__Work instruction__.
Repeat only the lines below from the one containing "AITools Academy is" through the one containing "- **Database ORM**: Drizzle", inclusive, exactly as written.

------------------------------------------------------------

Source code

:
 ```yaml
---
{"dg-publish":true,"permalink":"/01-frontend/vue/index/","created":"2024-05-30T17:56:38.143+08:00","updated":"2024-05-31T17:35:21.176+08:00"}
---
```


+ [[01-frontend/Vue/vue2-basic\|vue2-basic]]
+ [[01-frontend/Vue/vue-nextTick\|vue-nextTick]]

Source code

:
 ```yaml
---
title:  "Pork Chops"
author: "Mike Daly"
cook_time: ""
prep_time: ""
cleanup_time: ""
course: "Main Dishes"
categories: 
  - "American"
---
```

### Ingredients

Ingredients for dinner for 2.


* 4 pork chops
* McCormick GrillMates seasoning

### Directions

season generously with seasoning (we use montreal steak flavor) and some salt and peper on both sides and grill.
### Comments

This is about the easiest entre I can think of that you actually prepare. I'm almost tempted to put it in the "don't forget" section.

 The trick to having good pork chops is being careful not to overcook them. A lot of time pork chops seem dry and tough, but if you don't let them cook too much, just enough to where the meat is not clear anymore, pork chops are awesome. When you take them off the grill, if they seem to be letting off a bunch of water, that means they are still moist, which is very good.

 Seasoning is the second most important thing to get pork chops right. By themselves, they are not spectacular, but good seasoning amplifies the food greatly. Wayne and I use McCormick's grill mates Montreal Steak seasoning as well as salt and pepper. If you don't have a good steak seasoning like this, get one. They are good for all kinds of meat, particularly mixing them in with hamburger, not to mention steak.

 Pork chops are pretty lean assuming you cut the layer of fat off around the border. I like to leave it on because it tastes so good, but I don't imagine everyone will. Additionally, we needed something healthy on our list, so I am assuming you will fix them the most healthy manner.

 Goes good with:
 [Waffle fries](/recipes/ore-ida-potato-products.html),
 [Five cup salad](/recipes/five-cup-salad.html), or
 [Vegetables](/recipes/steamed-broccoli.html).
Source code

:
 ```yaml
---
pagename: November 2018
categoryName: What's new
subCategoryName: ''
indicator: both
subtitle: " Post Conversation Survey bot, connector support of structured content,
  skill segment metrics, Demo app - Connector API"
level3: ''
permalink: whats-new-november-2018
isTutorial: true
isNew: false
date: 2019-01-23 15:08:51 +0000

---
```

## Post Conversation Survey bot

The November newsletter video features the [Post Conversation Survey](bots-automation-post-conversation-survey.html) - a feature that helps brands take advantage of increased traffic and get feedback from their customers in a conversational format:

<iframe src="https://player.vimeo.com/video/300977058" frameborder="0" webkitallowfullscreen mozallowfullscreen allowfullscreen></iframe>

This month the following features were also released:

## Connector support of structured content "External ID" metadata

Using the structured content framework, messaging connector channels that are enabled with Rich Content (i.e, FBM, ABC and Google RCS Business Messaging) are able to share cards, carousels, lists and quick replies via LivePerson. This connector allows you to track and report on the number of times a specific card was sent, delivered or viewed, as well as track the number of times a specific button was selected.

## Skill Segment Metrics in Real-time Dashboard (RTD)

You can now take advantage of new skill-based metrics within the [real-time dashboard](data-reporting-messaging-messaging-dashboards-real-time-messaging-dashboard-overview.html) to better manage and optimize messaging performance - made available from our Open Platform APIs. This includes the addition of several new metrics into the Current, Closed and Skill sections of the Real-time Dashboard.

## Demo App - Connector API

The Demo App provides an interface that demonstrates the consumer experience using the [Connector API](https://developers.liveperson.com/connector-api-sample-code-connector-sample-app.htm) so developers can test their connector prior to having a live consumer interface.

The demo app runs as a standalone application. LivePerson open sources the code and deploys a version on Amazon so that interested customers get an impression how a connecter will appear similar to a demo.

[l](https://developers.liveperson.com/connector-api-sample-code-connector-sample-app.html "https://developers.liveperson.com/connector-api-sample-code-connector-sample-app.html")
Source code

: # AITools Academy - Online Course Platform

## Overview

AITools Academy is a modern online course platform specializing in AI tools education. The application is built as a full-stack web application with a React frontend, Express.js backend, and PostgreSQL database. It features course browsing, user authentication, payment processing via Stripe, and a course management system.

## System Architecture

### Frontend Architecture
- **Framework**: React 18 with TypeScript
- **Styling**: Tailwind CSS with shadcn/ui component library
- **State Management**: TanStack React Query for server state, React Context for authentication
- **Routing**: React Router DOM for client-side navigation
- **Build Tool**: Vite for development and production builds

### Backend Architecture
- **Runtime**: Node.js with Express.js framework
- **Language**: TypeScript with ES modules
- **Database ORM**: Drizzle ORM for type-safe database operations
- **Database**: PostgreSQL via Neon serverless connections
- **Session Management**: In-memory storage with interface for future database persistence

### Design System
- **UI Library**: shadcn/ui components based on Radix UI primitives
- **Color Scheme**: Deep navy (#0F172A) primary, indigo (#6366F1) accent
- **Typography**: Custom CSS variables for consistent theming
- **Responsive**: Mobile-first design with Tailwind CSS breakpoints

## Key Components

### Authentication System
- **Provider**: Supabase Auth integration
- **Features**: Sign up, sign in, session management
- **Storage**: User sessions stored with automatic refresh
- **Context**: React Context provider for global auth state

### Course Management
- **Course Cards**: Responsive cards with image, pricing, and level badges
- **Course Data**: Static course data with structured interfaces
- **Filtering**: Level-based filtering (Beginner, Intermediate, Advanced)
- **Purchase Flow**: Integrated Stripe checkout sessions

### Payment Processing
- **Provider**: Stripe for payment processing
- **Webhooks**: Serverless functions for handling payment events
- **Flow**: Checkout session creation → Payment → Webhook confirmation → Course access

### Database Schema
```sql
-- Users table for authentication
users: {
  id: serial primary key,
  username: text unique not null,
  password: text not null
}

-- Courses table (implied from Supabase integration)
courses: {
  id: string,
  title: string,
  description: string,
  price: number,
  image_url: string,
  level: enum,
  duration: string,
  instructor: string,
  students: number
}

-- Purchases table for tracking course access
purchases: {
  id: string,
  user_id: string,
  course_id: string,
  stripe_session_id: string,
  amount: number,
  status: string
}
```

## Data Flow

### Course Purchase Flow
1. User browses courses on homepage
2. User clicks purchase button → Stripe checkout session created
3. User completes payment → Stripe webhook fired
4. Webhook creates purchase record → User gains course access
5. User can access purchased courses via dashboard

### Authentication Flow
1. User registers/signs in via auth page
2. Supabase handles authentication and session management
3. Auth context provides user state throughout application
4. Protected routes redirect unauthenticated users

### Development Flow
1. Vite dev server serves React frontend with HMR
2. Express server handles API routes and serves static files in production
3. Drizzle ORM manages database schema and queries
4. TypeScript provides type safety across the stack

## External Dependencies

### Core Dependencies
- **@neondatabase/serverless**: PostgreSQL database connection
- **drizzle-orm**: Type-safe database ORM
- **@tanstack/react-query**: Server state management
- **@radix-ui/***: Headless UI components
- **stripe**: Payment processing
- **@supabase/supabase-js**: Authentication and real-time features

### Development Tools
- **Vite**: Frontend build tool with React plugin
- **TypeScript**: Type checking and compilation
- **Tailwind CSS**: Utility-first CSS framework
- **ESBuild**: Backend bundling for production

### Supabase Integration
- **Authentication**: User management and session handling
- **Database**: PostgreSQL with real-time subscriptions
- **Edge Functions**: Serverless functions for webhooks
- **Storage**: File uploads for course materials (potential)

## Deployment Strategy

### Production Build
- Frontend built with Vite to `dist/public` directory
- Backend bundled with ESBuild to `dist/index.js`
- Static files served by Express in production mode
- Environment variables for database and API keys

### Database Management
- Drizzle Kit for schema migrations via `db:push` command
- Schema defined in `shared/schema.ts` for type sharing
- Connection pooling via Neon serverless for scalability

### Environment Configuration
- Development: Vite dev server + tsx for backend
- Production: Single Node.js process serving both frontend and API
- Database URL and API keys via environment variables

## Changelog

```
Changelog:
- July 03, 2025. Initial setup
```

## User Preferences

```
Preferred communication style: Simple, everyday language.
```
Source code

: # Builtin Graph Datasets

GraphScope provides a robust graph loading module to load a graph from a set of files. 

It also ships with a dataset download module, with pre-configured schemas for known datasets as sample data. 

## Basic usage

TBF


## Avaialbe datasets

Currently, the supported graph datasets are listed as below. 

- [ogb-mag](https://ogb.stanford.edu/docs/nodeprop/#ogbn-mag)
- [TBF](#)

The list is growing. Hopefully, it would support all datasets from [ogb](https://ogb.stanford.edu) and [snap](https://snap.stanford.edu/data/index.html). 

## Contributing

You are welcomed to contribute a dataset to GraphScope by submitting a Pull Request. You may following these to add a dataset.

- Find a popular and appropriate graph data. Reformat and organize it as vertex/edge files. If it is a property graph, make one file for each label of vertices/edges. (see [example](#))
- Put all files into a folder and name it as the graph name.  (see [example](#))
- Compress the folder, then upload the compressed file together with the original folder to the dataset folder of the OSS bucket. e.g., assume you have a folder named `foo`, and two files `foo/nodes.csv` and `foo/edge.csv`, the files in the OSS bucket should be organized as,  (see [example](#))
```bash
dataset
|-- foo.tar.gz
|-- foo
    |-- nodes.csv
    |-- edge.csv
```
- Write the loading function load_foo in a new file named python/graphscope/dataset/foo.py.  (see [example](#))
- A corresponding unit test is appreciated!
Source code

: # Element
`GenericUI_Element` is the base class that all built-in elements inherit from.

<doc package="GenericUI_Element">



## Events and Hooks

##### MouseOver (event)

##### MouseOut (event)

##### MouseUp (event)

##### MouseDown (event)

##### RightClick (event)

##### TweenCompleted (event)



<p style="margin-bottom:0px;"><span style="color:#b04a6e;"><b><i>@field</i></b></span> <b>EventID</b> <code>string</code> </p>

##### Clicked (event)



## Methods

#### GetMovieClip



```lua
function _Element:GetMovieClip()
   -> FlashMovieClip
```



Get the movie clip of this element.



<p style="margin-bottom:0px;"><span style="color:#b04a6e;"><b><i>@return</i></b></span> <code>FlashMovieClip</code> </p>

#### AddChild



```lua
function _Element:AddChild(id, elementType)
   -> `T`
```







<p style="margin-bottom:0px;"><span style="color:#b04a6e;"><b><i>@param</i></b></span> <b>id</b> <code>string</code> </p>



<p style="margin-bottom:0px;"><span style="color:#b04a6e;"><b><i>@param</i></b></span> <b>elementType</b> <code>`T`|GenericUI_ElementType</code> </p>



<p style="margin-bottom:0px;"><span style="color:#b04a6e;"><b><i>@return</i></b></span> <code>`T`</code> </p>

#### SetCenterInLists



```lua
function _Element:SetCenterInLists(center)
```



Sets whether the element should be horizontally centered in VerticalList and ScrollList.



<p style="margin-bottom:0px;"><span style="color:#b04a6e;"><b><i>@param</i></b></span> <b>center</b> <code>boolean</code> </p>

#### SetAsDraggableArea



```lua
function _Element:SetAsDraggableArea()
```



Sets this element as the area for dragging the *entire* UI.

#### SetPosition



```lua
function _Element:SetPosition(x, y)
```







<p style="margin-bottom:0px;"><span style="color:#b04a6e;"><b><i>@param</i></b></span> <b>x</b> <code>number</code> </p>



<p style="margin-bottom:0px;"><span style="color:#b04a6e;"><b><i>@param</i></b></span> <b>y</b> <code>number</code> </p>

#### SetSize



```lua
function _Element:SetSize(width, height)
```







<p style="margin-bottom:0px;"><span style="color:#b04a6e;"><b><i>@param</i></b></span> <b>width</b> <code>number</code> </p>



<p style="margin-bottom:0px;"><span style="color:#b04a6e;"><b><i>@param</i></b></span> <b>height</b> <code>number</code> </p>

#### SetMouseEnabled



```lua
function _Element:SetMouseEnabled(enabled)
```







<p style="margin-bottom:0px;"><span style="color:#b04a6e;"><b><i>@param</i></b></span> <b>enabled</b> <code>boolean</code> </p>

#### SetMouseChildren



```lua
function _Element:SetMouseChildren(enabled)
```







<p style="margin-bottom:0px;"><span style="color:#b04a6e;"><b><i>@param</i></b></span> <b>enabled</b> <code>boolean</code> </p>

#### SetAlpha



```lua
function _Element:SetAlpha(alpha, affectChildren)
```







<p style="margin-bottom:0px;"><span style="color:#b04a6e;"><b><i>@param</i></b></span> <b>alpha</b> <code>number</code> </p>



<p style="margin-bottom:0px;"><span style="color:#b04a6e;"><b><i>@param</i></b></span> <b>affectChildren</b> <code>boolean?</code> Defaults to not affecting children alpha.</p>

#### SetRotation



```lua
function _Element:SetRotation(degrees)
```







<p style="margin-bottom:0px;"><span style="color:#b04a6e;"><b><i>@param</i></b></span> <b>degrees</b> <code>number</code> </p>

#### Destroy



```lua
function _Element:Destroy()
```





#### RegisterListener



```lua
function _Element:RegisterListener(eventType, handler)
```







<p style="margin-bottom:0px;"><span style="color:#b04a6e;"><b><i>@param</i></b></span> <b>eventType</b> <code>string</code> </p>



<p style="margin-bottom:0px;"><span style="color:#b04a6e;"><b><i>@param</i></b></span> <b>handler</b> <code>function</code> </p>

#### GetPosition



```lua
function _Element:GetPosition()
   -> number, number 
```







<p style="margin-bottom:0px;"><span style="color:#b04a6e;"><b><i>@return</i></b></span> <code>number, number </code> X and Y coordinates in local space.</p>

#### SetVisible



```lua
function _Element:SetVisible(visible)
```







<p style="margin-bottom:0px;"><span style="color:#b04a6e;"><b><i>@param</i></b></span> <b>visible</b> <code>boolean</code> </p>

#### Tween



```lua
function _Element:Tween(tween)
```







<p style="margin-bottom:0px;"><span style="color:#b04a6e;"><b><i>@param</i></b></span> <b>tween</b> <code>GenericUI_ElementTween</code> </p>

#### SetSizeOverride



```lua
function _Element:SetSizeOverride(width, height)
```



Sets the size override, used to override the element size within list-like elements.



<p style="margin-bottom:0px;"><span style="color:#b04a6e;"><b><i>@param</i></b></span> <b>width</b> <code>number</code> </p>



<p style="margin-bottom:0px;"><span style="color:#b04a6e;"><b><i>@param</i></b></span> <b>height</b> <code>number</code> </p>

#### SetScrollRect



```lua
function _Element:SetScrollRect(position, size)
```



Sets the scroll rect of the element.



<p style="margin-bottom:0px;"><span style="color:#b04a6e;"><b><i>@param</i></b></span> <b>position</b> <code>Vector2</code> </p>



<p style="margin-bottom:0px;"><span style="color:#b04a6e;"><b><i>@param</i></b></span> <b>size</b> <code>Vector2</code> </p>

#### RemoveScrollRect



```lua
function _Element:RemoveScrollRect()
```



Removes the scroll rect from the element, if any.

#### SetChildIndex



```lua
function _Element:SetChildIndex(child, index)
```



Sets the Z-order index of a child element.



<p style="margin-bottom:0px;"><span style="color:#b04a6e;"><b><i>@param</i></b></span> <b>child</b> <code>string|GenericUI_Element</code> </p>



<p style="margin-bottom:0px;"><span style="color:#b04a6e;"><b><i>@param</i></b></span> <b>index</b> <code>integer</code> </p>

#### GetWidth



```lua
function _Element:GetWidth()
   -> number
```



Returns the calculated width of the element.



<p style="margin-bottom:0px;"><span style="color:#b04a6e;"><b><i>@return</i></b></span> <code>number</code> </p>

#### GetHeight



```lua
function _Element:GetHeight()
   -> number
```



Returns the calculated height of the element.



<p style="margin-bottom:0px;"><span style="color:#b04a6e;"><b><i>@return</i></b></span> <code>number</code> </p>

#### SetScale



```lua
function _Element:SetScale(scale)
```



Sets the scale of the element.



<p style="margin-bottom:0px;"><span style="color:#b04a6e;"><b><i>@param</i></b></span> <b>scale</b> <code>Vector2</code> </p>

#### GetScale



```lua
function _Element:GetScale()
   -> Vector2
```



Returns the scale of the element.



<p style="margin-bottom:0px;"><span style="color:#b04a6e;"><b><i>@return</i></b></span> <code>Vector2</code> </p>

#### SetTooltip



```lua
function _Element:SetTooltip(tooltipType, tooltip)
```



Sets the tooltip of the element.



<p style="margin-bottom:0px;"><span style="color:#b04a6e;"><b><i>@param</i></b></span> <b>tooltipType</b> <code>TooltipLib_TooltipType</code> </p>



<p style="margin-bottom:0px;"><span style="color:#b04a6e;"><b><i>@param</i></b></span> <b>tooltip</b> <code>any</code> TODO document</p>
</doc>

------------------------------------------------------------

__Exercise result__.
AITools Academy is a modern online course platform specializing in AI tools education. The application is built as a full-stack web application with a React frontend, Express.js backend, and PostgreSQL database. It features course browsing, user authentication, payment processing via Stripe, and a course management system.

## System Architecture

### Frontend Architecture
- **Framework**: React 18 with TypeScript
- **Styling**: Tailwind CSS with shadcn/ui component library
- **State Management**: TanStack React Query for server state, React Context for authentication
- **Routing**: React Router DOM for client-side navigation
- **Build Tool**: Vite for development and production builds

### Backend Architecture
- **Runtime**: Node.js with Express.js framework
- **Language**: TypeScript with ES modules
- **Database ORM**: Drizzle ORM for type-safe database operations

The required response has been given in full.